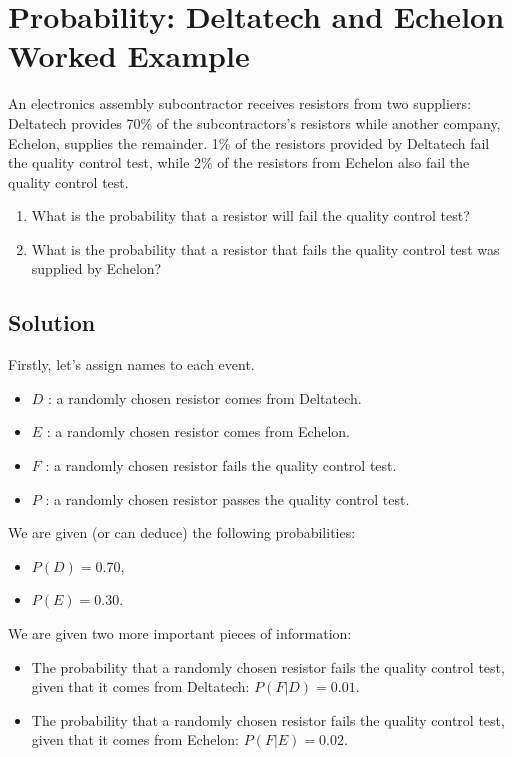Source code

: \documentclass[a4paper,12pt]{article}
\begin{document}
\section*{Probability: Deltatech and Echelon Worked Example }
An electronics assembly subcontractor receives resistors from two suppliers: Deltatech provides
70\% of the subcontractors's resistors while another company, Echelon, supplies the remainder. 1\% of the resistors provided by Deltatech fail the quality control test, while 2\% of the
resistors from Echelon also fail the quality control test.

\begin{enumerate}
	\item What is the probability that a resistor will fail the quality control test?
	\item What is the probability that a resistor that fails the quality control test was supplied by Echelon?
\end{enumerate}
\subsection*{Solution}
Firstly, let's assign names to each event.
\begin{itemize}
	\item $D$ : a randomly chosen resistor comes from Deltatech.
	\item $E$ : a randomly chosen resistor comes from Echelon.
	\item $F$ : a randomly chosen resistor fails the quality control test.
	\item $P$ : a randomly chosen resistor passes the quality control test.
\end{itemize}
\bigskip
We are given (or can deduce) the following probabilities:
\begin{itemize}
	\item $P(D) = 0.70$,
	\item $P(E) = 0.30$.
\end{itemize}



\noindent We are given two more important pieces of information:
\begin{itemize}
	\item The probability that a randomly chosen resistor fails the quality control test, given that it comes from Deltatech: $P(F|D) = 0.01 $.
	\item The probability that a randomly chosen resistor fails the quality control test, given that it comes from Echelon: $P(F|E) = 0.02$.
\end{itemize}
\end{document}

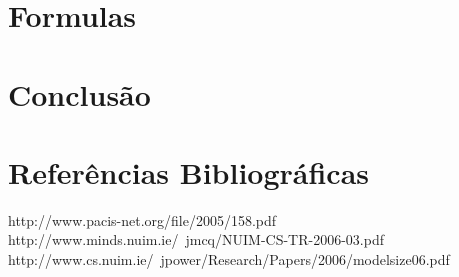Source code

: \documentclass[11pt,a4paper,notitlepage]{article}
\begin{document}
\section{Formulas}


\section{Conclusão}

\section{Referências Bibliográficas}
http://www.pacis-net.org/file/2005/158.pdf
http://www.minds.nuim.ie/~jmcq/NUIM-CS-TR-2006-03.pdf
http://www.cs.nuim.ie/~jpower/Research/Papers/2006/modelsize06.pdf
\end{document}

#####

The problem: Set down each line of the material exactly and skip every image.

Written reply:
Source code

: \documentclass[a4paper,12pt]{article}
\begin{document}
\section*{Probability: Deltatech and Echelon Worked Example }
An electronics assembly subcontractor receives resistors from two suppliers: Deltatech provides
70\% of the subcontractors's resistors while another company, Echelon, supplies the remainder. 1\% of the resistors provided by Deltatech fail the quality control test, while 2\% of the
resistors from Echelon also fail the quality control test.

\begin{enumerate}
	\item What is the probability that a resistor will fail the quality control test?
	\item What is the probability that a resistor that fails the quality control test was supplied by Echelon?
\end{enumerate}
\subsection*{Solution}
Firstly, let's assign names to each event.
\begin{itemize}
	\item $D$ : a randomly chosen resistor comes from Deltatech.
	\item $E$ : a randomly chosen resistor comes from Echelon.
	\item $F$ : a randomly chosen resistor fails the quality control test.
	\item $P$ : a randomly chosen resistor passes the quality control test.
\end{itemize}
\bigskip
We are given (or can deduce) the following probabilities:
\begin{itemize}
	\item $P(D) = 0.70$,
	\item $P(E) = 0.30$.
\end{itemize}



\noindent We are given two more important pieces of information:
\begin{itemize}
	\item The probability that a randomly chosen resistor fails the quality control test, given that it comes from Deltatech: $P(F|D) = 0.01 $.
	\item The probability that a randomly chosen resistor fails the quality control test, given that it comes from Echelon: $P(F|E) = 0.02$.
\end{itemize}
\end{document}

Source code

: \documentclass[11pt,a4paper,notitlepage]{article}
\begin{document}
\section{Formulas}


\section{Conclusão}

\section{Referências Bibliográficas}
http://www.pacis-net.org/file/2005/158.pdf
http://www.minds.nuim.ie/~jmcq/NUIM-CS-TR-2006-03.pdf
http://www.cs.nuim.ie/~jpower/Research/Papers/2006/modelsize06.pdf
\end{document}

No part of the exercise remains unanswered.